Every line in the data below that includes "These" belongs in the answer, copied as it stands.

◆ ◆ ◆ ◆ ◆

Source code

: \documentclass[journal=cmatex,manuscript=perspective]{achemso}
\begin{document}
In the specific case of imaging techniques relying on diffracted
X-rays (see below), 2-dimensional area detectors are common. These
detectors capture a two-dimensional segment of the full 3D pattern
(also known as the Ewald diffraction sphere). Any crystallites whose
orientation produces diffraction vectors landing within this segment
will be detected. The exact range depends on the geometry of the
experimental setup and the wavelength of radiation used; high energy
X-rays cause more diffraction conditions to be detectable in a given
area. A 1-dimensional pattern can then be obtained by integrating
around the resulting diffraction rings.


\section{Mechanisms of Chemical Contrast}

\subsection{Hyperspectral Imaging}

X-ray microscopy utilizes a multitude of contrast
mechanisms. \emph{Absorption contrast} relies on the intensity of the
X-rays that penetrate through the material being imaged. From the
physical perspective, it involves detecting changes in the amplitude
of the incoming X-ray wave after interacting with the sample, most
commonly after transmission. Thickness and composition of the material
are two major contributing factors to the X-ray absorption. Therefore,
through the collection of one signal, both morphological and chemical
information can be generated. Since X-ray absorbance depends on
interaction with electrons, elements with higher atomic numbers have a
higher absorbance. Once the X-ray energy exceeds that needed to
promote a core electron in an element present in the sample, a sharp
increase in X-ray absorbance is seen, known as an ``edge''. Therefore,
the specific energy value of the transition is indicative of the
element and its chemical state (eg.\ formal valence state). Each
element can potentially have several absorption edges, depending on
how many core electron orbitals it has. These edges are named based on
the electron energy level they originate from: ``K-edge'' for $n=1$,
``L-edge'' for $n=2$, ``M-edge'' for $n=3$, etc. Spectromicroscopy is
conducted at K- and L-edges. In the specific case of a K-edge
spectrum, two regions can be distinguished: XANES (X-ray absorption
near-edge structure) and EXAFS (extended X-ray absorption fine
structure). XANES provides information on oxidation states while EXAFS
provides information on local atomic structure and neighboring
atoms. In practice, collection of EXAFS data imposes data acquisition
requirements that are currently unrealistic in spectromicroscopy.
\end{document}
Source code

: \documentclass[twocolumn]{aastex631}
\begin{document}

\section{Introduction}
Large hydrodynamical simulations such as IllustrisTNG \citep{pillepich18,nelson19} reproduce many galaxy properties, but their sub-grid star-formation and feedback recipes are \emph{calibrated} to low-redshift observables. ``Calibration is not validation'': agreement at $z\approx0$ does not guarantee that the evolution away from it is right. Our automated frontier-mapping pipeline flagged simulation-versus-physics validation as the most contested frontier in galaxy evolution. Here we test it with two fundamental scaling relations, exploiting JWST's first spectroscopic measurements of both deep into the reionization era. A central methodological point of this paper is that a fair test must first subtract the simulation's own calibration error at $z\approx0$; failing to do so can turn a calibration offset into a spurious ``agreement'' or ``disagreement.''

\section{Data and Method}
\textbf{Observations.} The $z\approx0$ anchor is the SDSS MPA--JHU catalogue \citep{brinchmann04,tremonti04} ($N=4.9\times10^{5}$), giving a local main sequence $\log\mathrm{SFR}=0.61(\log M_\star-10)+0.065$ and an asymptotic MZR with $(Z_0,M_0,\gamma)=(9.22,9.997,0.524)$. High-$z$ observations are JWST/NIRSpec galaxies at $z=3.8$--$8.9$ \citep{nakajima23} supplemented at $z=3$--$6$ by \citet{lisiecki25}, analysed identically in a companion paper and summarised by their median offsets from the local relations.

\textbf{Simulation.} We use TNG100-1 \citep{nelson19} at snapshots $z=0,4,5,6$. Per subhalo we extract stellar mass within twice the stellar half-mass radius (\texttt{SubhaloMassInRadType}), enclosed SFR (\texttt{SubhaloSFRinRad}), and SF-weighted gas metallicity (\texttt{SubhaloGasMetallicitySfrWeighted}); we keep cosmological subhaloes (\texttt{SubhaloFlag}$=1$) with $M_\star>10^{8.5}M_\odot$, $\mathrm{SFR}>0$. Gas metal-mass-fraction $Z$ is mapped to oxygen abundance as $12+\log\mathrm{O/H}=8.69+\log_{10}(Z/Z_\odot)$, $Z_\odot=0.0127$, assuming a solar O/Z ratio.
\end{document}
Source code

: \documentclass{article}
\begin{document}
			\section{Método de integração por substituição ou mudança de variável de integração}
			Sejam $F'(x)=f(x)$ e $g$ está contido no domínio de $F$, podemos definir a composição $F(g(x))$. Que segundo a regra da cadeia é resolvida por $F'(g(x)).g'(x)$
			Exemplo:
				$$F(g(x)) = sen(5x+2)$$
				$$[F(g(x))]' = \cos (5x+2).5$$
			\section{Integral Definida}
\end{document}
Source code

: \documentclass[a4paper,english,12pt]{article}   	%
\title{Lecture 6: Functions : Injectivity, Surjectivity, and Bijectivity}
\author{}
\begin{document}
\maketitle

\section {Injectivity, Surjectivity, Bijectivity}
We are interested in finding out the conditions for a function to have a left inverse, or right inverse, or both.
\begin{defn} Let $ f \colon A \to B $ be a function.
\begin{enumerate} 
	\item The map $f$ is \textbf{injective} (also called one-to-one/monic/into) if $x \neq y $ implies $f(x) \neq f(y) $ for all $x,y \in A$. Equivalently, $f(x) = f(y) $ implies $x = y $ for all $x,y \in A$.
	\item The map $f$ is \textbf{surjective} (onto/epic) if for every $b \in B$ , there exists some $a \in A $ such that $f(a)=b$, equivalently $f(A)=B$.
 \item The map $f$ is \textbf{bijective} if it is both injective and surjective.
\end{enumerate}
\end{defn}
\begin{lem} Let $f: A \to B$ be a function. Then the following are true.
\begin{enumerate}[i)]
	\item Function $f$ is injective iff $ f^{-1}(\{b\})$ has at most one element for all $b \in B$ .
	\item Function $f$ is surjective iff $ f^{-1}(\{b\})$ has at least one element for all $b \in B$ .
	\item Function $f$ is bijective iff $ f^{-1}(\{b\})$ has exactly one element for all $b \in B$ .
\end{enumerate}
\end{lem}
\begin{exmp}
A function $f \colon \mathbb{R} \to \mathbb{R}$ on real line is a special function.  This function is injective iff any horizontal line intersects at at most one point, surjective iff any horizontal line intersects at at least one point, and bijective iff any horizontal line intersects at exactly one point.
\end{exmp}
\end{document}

◆ ◆ ◆ ◆ ◆

Answer to this problem ::
X-rays (see below), 2-dimensional area detectors are common. These
how many core electron orbitals it has. These edges are named based on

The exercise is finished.